Women entrepreneurs and the informal sector are looking for footholds in the COVID-19 pandemic, which will lead women to develop creative businesses. This study examines the role of sharing knowledge and innovation in addressing gaps in social capital and marketing performance. Purposive sampling is used in the technique sample with 229 samples and Structural Equation Modeling (SEM-PLS) analysis techniques with SmartPLS is used for processing applications. The results show that social capital has a positive effect on the business performance of women entrepreneurs in Bali, Indonesia. The knowledge-sharing variable can be a mediator in the relationship between social capital and performance, and social capital has a significant positive effect on innovation, but innovation does not have a positive effect on marketing performance and knowledge sharing. In the end, women entrepreneurs will use knowledge sharing to create various innovations to meet market demand.
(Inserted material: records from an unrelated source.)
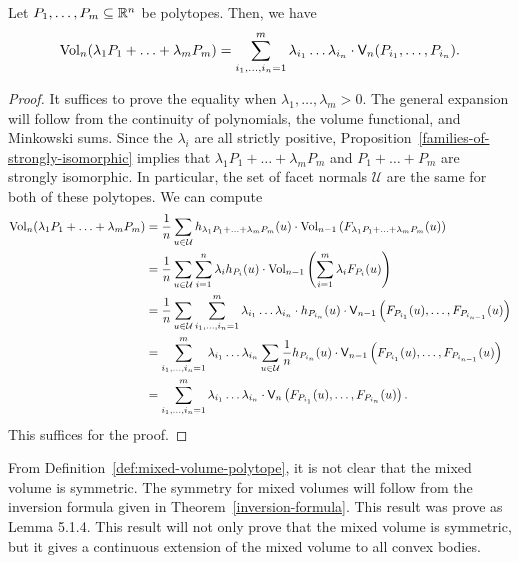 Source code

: \documentclass{puthesis-UG}
\begin{document}
\begin{thm} \label{mixed-volume-polynomial-expansion}
	Let $P_1, \ldots, P_m \subseteq \mathbb{R}^n$ be polytopes. Then, we have 
	\[
		\operatorname{Vol}_n(\lambda_1 P_1 + \ldots + \lambda_m P_m) = \sum_{i_1, \ldots, i_n = 1}^m \lambda_{i_1} \ldots \lambda_{i_n} \cdot \mathsf{V}_n (P_{i_1}, \ldots, P_{i_n}).
	\]
\end{thm}

\begin{proof}
	It suffices to prove the equality when $\lambda_1, \ldots, \lambda_m > 0$. The general expansion will follow from the continuity of polynomials, the volume functional, and Minkowski sums. Since the $\lambda_i$ are all strictly positive, Proposition~\ref{families-of-strongly-isomorphic} implies that $\lambda_1 P_1 + \ldots + \lambda_m P_m$ and $P_1 + \ldots + P_m$ are strongly isomorphic. In particular, the set of facet normals $\mathcal{U}$ are the same for both of these polytopes. We can compute 
	\begin{align*}
		\operatorname{Vol}_n (\lambda_1 P_1 + \ldots + \lambda_m P_m) & = \frac{1}{n} \sum_{u \in \mathcal{U}} h_{\lambda_1 P_1 + \ldots + \lambda_m P_m}(u) \cdot \operatorname{Vol}_{n-1} \left ( F_{\lambda_1 P_1 + \ldots + \lambda_m P_m} (u) \right ) \\
		& = \frac{1}{n} \sum_{u \in \mathcal{U}} \sum_{i = 1}^n \lambda_i h_{P_i}(u) \cdot \operatorname{Vol}_{n-1} \left ( \sum_{i = 1}^m \lambda_i F_{P_i}(u) \right ) \\
		& = \frac{1}{n} \sum_{u \in \mathcal{U}} \sum_{i_1, \ldots, i_n = 1}^m \lambda_{i_1} \ldots \lambda_{i_n} \cdot h_{P_{i_n}}(u) \cdot \mathsf{V}_{n-1} \left (F_{P_{i_1}}(u), \ldots, F_{P_{i_{n-1}}}(u) \right ) \\
		& = \sum_{i_1, \ldots, i_n = 1}^m \lambda_{i_1} \ldots \lambda_{i_n} \sum_{u \in \mathcal{U}} \frac{1}{n} h_{P_{i_n}}(u) \cdot \mathsf{V}_{n-1} \left (F_{P_{i_1}}(u), \ldots, F_{P_{i_{n-1}}}(u) \right ) \\
		& = \sum_{i_1, \ldots, i_n = 1}^m \lambda_{i_1} \ldots \lambda_{i_n} \cdot \mathsf{V}_n \left (F_{P_{i_1}}(u), \ldots, F_{P_{i_{n}}}(u) \right ). 
	\end{align*}
	This suffices for the proof. 
\end{proof}

From Definition~\ref{def:mixed-volume-polytope}, it is not clear that the mixed volume is symmetric. The symmetry for mixed volumes will follow from the inversion formula given in Theorem~\ref{inversion-formula}. This result was prove \cite{schneider_2013} as Lemma 5.1.4. This result will not only prove that the mixed volume is symmetric, but it gives a continuous extension of the mixed volume to all convex bodies.
\end{document}

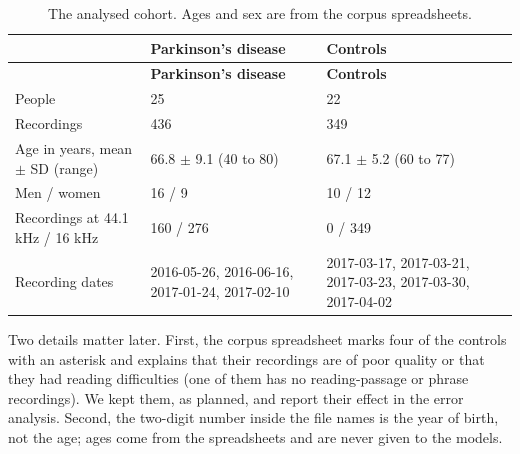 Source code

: \documentclass[11pt,a4paper]{article}
\begin{document}
\begin{center}\small\renewcommand{\arraystretch}{1.15}
\begin{longtable}{>{\raggedright\arraybackslash}p{4.30cm}>{\raggedright\arraybackslash}p{5.47cm}>{\raggedright\arraybackslash}p{5.47cm}}
\caption{The analysed cohort. Ages and sex are from the corpus spreadsheets.}\\
\toprule
\textbf{\hspace{0pt}} & \textbf{\hspace{0pt}Parkinson's disease} & \textbf{\hspace{0pt}Controls}\\\midrule\endfirsthead
\toprule
\textbf{\hspace{0pt}} & \textbf{\hspace{0pt}Parkinson's disease} & \textbf{\hspace{0pt}Controls}\\\midrule\endhead
\bottomrule\endfoot
\hspace{0pt}People & \hspace{0pt}25 & \hspace{0pt}22\\
\hspace{0pt}Recordings & \hspace{0pt}436 & \hspace{0pt}349\\
\hspace{0pt}Age in years, mean $\pm$ SD (range) & \hspace{0pt}66.8 $\pm$ 9.1 (40 to 80) & \hspace{0pt}67.1 $\pm$ 5.2 (60 to 77)\\
\hspace{0pt}Men /\allowbreak{} women & \hspace{0pt}16 /\allowbreak{} 9 & \hspace{0pt}10 /\allowbreak{} 12\\
\hspace{0pt}Recordings at 44.1 kHz /\allowbreak{} 16 kHz & \hspace{0pt}160 /\allowbreak{} 276 & \hspace{0pt}0 /\allowbreak{} 349\\
\hspace{0pt}Recording dates & \hspace{0pt}2016-05-26, 2016-06-16, 2017-01-24, 2017-02-10 & \hspace{0pt}2017-03-17, 2017-03-21, 2017-03-23, 2017-03-30, 2017-04-02\\
\end{longtable}\end{center}
Two details matter later. First, the corpus spreadsheet marks four of the controls with an asterisk and explains that their recordings are of poor quality or that they had reading difficulties (one of them has no reading-passage or phrase recordings). We kept them, as planned, and report their effect in the error analysis. Second, the two-digit number inside the file names is the year of birth, not the age; ages come from the spreadsheets and are never given to the models.
\end{document}
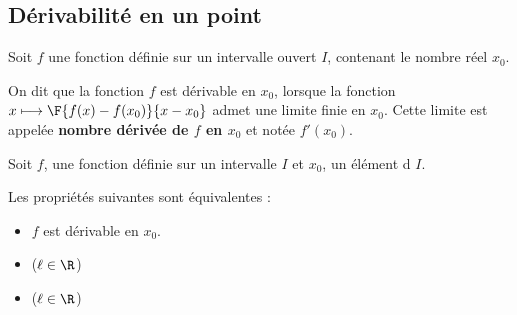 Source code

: \subsection{Dérivabilité en un point}
\begin{definition}
Soit $f$ une fonction définie sur un intervalle ouvert $I$, contenant le nombre réel $x_0$.
\par On dit que la fonction $f$ est dérivable en $x_0$, lorsque la fonction $x\longmapsto \F{f(x)-f(x_0)}{x-x_0}$ admet une limite finie en $x_0$. Cette limite est appelée \textbf{nombre dérivée de $f$ en $x_0$} et notée $f'(x_0)$.
\end{definition}
\hspace*{-0.8cm}
\begin{propriete}
Soit $f$, une fonction définie sur un intervalle $I$ et $x_0$, un élément d $I$.
\par Les propriétés suivantes sont équivalentes : 
\begin{itemize}
	\item $f$ est dérivable en $x_0$.
	\item {} ($\ell\in \R$)
	\item {} ($\ell\in\R$)
\end{itemize}
\end{propriete}
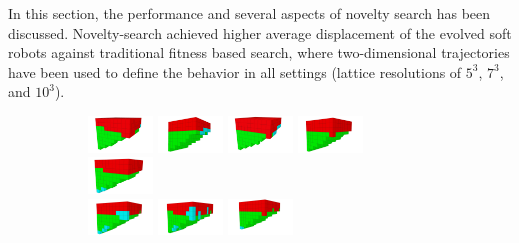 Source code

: In this section, the performance and several aspects of novelty search has been discussed. Novelty-search achieved higher average displacement of the evolved soft robots against traditional fitness based search, where two-dimensional trajectories have been used to define the behavior in all settings (lattice resolutions of $5^3$, $7^3$, and $10^3$).


\begin{figure}[t!]
\centering
\begin{subfigure}[b]{1.0\textwidth}
\includegraphics[width=0.19\textwidth]{../Figures/Robots/f_4_g_100.jpg}
\includegraphics[width=0.19\textwidth]{../Figures/Robots/f_4_g_200.jpg}
\includegraphics[width=0.19\textwidth]{../Figures/Robots/f_4_g_300.jpg}
\includegraphics[width=0.19\textwidth]{../Figures/Robots/f_4_g_400.jpg}
\includegraphics[width=0.19\textwidth]{../Figures/Robots/f_4_g_500.jpg}\\
\includegraphics[width=0.19\textwidth]{../Figures/Robots/f_4_g_600.jpg}
\includegraphics[width=0.19\textwidth]{../Figures/Robots/f_4_g_700.jpg}
\includegraphics[width=0.19\textwidth]{../Figures/Robots/f_4_g_800.jpg}

\end{subfigure}
\end{figure}
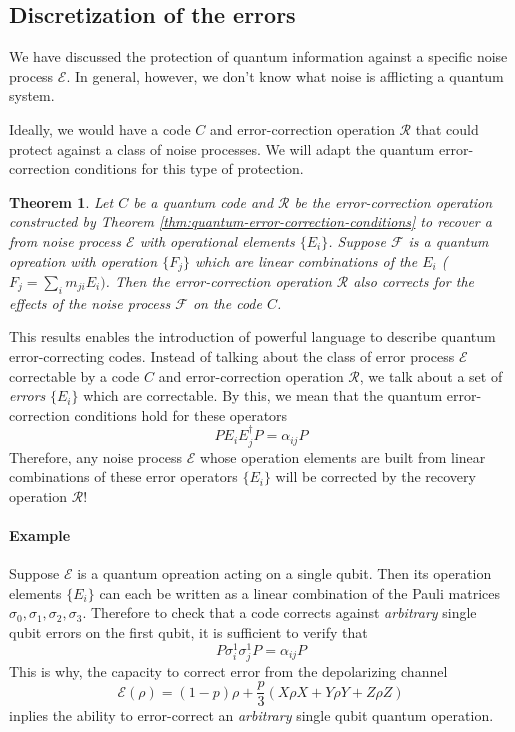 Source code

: \documentclass[11pt,a4paper]{article}
\theoremstyle{definition}
\theoremstyle{plain}
\newtheorem{theorem}[definition]{Theorem}
\theoremstyle{remark}
\begin{document}
\subsection{Discretization of the errors}
We have discussed the protection of quantum information against a specific noise process $\mathcal{E}$. In general, however, 
we don't know what noise is afflicting a quantum system. 

Ideally, we would have a code $C$ and error-correction operation $\mathcal{R}$ that could protect against a class of 
noise processes. We will adapt the quantum error-correction conditions for this type of protection. 

\begin{theorem}
  Let $C$ be a quantum code and $\mathcal{R}$ be the error-correction operation constructed by Theorem \ref{thm:quantum-error-correction-conditions}
  to recover a from noise process $\mathcal{E}$ with operational elements $\{E_i\}$. Suppose $\mathcal{F}$ is a quantum opreation with operation $\{F_j\}$ which 
  are \emph{linear combinations} of the $E_i$ ($F_j = \sum_i m_{ji} E_i)$.  Then the error-correction operation $\mathcal{R}$ also corrects for the effects of the noise 
  process $\mathcal{F}$ on the code $C$. 
\end{theorem}
This results enables the introduction of powerful language to describe quantum error-correcting codes. Instead of talking about 
the class of error process $\mathcal{E}$ correctable by a code $C$ and error-correction operation $\mathcal{R}$, we talk about a set of \emph{errors} $\{E_i\}$ which are correctable.
By this, we mean that the quantum error-correction conditions hold for these operators 
$$P E_i E_j^\dagger P = \alpha_{ij} P$$
Therefore, any noise process $\mathcal{E}$ whose operation elements are built from linear combinations of these error operators $\{E_i\}$ will be corrected 
by the recovery operation $\mathcal{R}$! 

\paragraph{Example} 
Suppose $\mathcal{E}$ is a quantum opreation acting on a single qubit. Then its operation elements $\{E_i\}$ can each be written as a linear 
combination of the Pauli matrices $\sigma_0, \sigma_1, \sigma_2, \sigma_3$. Therefore to check that a code corrects against \emph{arbitrary} single 
qubit errors on the first qubit, it is sufficient to verify that
$$P \sigma_i^1 \sigma_j^1 P = \alpha_{ij} P$$
This is why, the capacity to correct error from the depolarizing channel 
$$\mathcal{E}(\rho) = (1-p) \rho + \frac{p}{3} (X \rho X + Y \rho Y + Z \rho Z)$$
inplies the ability to error-correct an \emph{arbitrary} single qubit quantum operation. 
\end{document}
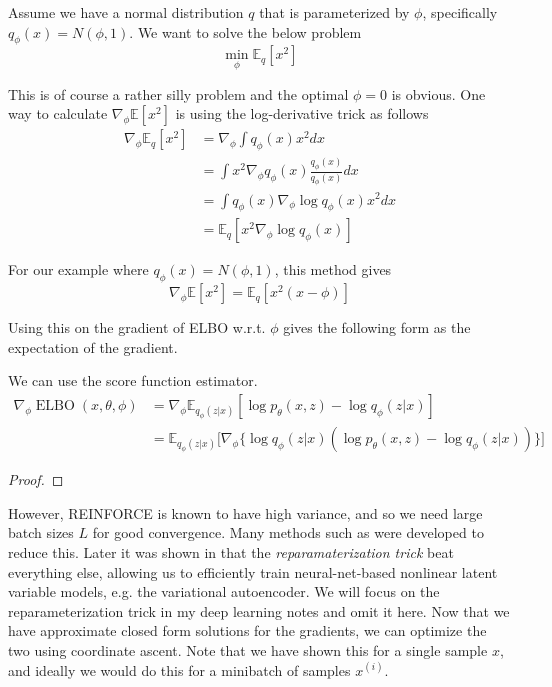 \documentclass{article}
\DeclareMathOperator{\elbo}{ELBO}
\begin{document}
  \begin{example}[Gradient of Expection of $f(x) = x^2$ w.r.t. Gaussian]
    Assume we have a normal distribution $q$ that is parameterized by $\phi$, specifically
    $q_\phi(x) = N(\phi, 1)$. We want to solve the below problem
    \begin{equation}
      \min_\phi \mathbb{E}_q[x^2]
    \end{equation}

    This is of course a rather silly problem and the optimal $\phi = 0$ is obvious. One way to calculate $\nabla_\phi \mathbb{E}[x^2]$ is using the log-derivative trick as follows
    \begin{align}
      \nabla_\phi \mathbb{E}_q[x^2] &= \nabla_\phi\int q_\phi(x)x^2dx \\
      &= \int x^2\nabla_\phi q_\phi(x)\frac{q_\phi(x)}{q_\phi(x)}dx \\
      &= \int q_\phi(x)\nabla_\phi\log q_\phi(x)x^2dx \\
      &= \mathbb{E}_q[x^2\nabla_\phi\log q_\phi(x)]
    \end{align}

    For our example where $q_\phi(x) = N(\phi, 1)$, this method gives
    \begin{equation}
      \nabla_\phi \mathbb{E}[x^2] = \mathbb{E}_q[x^2(x-\phi)]
    \end{equation}
  \end{example}

  Using this on the gradient of ELBO w.r.t. $\phi$ gives the following form as the expectation of the gradient. 

  \begin{lemma}
    We can use the score function estimator. 
    \begin{align}
      \nabla_\phi \elbo(x, \theta, \phi) & = \nabla_\phi \mathbb{E}_{q_\phi(z|x)}[\log p_\theta(x,z) - \log q_\phi(z|x)] \\
                                         & = \mathbb{E}_{q_\phi(z|x)}\big[ \nabla_\phi \big\{ \log q_\phi(z|x)(\log p_\theta(x,z) - \log q_\phi(z|x)) \big\} \big]
    \end{align}
  \end{lemma}
  \begin{proof}
  \end{proof}

  However, REINFORCE is known to have high variance, and so we need large batch sizes $L$ for good convergence. Many methods such as \cite{reduce, reduce2} were developed to reduce this. Later it was shown in \cite{vae1} that the \textit{reparamaterization trick} beat everything else, allowing us to efficiently train neural-net-based nonlinear latent variable models, e.g. the variational autoencoder. We will focus on the reparameterization trick in my deep learning notes and omit it here.  Now that we have approximate closed form solutions for the gradients, we can optimize the two using coordinate ascent. Note that we have shown this for a single sample $x$, and ideally we would do this for a minibatch of samples $x^{(i)}$. 
\end{document}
However, opportunities for women entrepreneurs are very limited on capital due to the lack of guaranteed capital, and a lack of entrepreneurial skills in the era of technology, market access, bureaucracy, and legal matters. In addition, managerial skills, access to information technology, and the perspective that men should excel in Balinese culture and customs, limit business for women entrepreneurs.

Highlights

  • The informal small business sector in Indonesia itself has proven to be resilient and tends to develop in the face of the global economic crisis in 1998 (Susilo, 2016)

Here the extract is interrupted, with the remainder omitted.